I loved this quote by Tristan Harris in the New York Magazine article The Internet Apologizes …

“We cannot afford the advertising business model. The price of free is actually too high. It is literally destroying our society, because it incentivizes automated systems that have these inherent flaws. Cambridge Analytica is the easiest way of explaining why that’s true. Because that wasn’t an abuse by a bad actor — that was the inherent platform. The problem with Facebook is Facebook.”

The article ends with a parallel quote from Tim Berners-Lee, creator of the World Wide Web

“The web that many connected to years ago is not what new users will find today. The fact that power is concentrated among so few companies has made it possible to weaponize the web at scale.”

I just read the article and all of the attached long-form interviews. I think my favorite, only because it’s so provocative, is the one with Roger McNamee titled ‘You Have a Persuasion Engine Unlike Any Created in History’

There are a few mentions of Zynga (which we were investors in) in the various article chain which caused me to reflect even more on the 2007 – 2010 time period when free-to-consumer (supported by advertising) was suddenly conflated with freemium (or free trials for enterprise software). The later (freemium) became a foundational part of the B2B SaaS business model, while the former became an extremely complex dance between digital advertising and user data.

Tristan’s quote “the price of free is actually too high” is important to consider. What is going on here (“free services”) is nothing new. The entire television industry was created on it (broadcast TV was free, supported by advertising, dating back well before I was born.) Nielsen ratings started for radio in the 1940s and TV in the 1950s. The idea of advertisers targeting users of free services based on data is, well, not new.

Propaganda is not new either. The etymology of the word from Wikipedia is entertaining in its own right.

“Propaganda is a modern Latin word, the gerundive form of propagare, meaning to spread or to propagate, thus propaganda means that which is to be propagated.Originally this word derived from a new administrative body of the Catholic church (congregation) created in 1622, called the Congregatio de Propaganda Fide (Congregation for Propagating the Faith), or informally simply Propaganda. Its activity was aimed at “propagating” the Catholic faith in non-Catholic countries From the 1790s, the term began being used also to refer to propaganda in secular activities. The term began taking a pejorative or negative connotation in the mid-19th century, when it was used in the political sphere.”

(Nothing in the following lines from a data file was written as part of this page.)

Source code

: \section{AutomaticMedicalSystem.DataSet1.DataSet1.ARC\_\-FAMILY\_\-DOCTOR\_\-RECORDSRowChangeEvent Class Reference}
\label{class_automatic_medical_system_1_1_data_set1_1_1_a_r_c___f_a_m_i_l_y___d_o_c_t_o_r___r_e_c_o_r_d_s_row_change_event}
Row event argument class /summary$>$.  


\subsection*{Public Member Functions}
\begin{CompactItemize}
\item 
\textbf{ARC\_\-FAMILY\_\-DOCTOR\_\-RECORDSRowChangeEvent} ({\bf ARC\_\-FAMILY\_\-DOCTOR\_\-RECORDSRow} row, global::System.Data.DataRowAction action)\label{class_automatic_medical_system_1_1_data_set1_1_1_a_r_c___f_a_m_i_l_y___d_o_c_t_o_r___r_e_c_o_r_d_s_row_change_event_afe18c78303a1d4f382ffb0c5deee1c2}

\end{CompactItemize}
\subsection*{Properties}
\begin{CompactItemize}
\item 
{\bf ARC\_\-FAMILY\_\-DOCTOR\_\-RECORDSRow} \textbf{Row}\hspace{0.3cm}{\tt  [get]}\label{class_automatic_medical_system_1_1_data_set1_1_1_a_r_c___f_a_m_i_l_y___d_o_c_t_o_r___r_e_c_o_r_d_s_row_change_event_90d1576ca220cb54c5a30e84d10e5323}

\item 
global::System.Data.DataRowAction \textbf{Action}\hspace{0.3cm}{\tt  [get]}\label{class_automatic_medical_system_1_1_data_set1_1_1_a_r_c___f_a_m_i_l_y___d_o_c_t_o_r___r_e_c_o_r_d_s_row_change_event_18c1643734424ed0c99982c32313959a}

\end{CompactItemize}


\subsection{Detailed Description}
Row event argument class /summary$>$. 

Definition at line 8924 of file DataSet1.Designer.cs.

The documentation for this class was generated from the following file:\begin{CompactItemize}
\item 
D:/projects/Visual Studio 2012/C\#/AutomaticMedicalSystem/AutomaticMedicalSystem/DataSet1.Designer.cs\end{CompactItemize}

So what? Why the fuss? A cynic would say something like “this is not what the hippy-techies of the 60s wanted.” True, that. But the arch of human society is littered with outcomes that diverge wildly from the intended actions. Just watch Game of Thrones or Homeland to get a feeling for that, unless you struggle with conflating fact and fiction, which seems less of a problem for many people every day based on the information we consume and regurgitate.

I think something more profound is going on here. We are getting a first taste of how difficult it is for a world in which humans and computers are intrinsically linked. Tristian’s punch line “The problem with Facebook is Facebook” hints at this. Is the problem the leadership of Facebook, the people of Facebook, the users of Facebook, the software of Facebook, the algorithms of Facebook, what people do with the data from Facebook, or something else. Just try to pull those apart and make sense of it.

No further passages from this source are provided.